Transcribe exactly the span of lines that begins the records and ends with the line holding "We consider a", both boundary lines included.

# DATASET EXTRACT:
※ ※ ※

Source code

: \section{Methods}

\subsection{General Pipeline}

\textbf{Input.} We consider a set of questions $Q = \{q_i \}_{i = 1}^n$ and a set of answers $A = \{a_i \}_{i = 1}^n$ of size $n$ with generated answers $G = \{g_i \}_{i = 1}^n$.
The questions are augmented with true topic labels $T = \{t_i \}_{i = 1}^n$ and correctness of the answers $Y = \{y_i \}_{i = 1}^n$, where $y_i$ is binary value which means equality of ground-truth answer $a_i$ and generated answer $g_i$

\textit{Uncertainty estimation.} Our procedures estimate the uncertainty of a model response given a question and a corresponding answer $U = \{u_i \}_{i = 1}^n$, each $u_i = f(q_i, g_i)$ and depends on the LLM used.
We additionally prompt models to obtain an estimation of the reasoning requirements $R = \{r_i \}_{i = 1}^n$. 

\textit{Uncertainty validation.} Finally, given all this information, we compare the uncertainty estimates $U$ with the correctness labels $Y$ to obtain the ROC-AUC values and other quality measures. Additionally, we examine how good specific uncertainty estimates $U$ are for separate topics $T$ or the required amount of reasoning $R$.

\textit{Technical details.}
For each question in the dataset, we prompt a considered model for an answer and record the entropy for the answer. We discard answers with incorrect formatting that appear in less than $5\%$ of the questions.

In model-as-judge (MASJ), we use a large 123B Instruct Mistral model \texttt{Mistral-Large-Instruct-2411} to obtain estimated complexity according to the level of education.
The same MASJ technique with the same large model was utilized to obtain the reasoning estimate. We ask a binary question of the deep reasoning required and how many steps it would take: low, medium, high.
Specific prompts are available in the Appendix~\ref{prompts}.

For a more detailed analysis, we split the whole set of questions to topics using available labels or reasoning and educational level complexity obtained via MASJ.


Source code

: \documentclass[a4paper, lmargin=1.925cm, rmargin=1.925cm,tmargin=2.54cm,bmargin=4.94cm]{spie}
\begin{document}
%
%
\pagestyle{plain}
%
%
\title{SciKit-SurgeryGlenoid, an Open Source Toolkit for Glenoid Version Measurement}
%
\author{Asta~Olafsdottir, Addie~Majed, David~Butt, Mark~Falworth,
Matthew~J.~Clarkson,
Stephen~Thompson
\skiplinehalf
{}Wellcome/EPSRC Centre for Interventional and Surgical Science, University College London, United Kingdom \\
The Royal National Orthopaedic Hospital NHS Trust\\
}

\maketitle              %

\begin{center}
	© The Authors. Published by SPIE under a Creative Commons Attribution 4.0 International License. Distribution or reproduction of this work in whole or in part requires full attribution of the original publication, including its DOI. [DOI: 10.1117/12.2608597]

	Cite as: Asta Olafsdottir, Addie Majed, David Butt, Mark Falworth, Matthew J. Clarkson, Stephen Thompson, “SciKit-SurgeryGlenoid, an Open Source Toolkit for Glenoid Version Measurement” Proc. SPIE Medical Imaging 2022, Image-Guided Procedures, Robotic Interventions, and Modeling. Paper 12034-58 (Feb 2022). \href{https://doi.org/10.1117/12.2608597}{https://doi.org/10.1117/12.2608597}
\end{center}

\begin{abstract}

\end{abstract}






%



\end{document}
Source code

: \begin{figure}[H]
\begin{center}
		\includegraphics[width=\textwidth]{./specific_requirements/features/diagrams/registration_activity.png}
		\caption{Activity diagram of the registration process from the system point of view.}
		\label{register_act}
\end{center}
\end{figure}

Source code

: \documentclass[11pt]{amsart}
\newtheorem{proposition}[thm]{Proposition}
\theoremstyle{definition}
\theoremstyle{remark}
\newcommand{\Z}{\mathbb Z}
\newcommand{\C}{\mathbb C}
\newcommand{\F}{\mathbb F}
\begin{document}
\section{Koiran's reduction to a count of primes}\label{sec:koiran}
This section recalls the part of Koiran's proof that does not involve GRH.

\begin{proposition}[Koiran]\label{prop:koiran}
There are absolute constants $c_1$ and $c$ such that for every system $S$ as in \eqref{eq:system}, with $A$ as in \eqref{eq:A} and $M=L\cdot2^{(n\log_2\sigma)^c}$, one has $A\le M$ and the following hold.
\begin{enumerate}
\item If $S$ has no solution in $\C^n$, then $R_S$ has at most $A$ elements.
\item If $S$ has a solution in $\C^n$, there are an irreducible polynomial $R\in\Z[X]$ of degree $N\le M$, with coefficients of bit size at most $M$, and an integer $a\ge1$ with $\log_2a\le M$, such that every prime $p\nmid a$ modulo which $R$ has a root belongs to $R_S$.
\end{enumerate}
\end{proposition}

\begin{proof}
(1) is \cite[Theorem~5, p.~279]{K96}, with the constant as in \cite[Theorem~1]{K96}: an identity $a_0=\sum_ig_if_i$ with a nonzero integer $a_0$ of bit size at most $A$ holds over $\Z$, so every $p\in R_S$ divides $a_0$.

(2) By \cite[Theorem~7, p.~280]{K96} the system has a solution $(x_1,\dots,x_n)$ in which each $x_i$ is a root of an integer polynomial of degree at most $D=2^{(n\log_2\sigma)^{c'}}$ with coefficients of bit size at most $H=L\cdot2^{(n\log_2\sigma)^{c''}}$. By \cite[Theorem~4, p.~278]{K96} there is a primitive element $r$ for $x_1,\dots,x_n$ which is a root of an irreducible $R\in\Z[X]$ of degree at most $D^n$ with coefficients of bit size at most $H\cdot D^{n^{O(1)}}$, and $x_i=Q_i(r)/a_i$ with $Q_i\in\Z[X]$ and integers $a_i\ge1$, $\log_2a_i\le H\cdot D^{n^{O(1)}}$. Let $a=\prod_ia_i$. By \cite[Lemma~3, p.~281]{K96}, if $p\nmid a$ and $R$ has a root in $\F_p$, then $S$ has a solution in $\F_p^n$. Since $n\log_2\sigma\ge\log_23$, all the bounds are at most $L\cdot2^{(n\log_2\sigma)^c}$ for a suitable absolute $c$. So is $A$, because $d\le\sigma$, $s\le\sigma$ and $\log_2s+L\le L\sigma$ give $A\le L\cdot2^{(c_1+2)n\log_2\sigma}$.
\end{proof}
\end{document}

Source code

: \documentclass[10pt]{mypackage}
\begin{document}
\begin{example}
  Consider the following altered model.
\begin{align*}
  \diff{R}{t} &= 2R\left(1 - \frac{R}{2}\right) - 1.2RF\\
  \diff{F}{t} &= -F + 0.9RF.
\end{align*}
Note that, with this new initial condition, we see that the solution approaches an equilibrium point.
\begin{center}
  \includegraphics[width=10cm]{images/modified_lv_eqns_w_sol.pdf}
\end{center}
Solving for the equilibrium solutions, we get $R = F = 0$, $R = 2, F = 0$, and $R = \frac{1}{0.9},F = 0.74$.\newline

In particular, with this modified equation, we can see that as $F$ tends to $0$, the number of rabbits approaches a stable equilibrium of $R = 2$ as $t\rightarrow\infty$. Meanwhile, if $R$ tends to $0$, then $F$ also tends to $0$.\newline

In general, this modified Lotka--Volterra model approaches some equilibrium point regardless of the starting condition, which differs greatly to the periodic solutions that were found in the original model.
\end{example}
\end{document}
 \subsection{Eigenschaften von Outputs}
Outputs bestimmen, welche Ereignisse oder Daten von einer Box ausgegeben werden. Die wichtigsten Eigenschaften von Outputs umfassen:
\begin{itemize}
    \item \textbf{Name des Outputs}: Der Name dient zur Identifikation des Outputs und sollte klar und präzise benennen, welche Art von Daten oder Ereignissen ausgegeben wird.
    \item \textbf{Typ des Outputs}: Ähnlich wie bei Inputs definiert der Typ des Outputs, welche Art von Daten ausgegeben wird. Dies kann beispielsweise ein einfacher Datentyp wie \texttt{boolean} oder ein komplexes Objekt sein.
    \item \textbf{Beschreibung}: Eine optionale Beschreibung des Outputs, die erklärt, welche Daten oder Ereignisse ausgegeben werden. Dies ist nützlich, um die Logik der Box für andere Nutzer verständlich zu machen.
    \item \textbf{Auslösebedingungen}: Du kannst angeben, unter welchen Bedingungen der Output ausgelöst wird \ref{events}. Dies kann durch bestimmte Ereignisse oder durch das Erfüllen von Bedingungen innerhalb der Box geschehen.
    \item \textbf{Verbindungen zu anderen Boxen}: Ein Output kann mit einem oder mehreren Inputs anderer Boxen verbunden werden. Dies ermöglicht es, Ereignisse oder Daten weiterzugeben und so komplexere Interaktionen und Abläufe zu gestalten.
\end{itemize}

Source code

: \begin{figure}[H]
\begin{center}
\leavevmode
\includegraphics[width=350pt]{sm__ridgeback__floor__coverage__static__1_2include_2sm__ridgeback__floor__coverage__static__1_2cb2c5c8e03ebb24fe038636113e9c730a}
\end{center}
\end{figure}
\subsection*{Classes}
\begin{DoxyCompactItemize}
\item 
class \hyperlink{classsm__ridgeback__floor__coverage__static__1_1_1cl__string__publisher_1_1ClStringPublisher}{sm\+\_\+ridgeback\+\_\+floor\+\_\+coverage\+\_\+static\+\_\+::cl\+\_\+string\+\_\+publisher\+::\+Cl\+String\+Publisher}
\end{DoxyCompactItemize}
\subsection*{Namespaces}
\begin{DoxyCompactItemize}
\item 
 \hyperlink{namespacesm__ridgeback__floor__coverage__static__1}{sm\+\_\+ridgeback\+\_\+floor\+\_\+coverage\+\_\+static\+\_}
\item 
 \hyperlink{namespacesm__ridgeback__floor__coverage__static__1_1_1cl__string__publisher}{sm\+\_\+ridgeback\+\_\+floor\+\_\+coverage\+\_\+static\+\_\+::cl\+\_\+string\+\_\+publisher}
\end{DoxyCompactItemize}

※ ※ ※

# THE ANSWER:
Source code

: \section{Methods}

\subsection{General Pipeline}

\textbf{Input.} We consider a set of questions $Q = \{q_i \}_{i = 1}^n$ and a set of answers $A = \{a_i \}_{i = 1}^n$ of size $n$ with generated answers $G = \{g_i \}_{i = 1}^n$.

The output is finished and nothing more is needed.